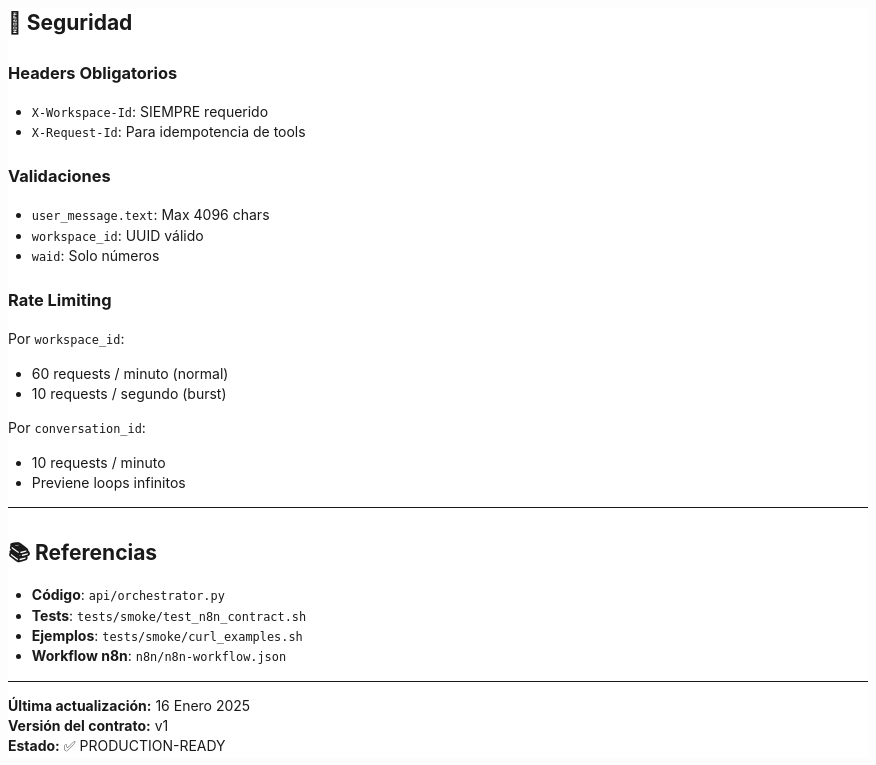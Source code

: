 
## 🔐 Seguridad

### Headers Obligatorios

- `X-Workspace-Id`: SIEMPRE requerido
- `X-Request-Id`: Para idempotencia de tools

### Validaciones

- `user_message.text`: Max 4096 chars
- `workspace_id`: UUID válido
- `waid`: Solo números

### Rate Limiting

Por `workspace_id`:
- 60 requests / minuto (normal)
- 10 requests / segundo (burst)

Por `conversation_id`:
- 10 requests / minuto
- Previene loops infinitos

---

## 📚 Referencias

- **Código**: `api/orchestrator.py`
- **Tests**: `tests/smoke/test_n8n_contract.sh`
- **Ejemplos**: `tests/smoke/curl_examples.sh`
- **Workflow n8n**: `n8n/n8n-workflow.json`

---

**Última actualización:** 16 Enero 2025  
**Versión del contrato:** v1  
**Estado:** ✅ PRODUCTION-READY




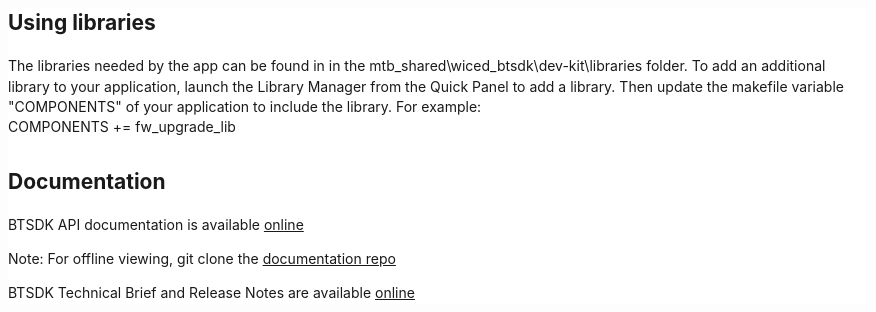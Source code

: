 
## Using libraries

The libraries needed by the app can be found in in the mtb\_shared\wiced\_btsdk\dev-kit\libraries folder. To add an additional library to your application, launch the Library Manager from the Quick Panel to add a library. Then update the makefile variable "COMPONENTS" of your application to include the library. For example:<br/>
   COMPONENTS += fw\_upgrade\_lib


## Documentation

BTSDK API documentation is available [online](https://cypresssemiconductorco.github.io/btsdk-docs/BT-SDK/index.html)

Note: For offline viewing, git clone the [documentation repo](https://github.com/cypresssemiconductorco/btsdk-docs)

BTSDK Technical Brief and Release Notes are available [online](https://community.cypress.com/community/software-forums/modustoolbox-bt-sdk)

=== What you are asked to do ===
Skip the pictures and print exactly the lines from the one containing "16 Enero 2025" through the end of the records above.

=== Finished exercise ===
**Última actualización:** 16 Enero 2025  
**Versión del contrato:** v1  
**Estado:** ✅ PRODUCTION-READY




Source code

: 
## Using libraries

The libraries needed by the app can be found in in the mtb\_shared\wiced\_btsdk\dev-kit\libraries folder. To add an additional library to your application, launch the Library Manager from the Quick Panel to add a library. Then update the makefile variable "COMPONENTS" of your application to include the library. For example:<br/>
   COMPONENTS += fw\_upgrade\_lib


## Documentation

BTSDK API documentation is available [online](https://cypresssemiconductorco.github.io/btsdk-docs/BT-SDK/index.html)

Note: For offline viewing, git clone the [documentation repo](https://github.com/cypresssemiconductorco/btsdk-docs)

BTSDK Technical Brief and Release Notes are available [online](https://community.cypress.com/community/software-forums/modustoolbox-bt-sdk)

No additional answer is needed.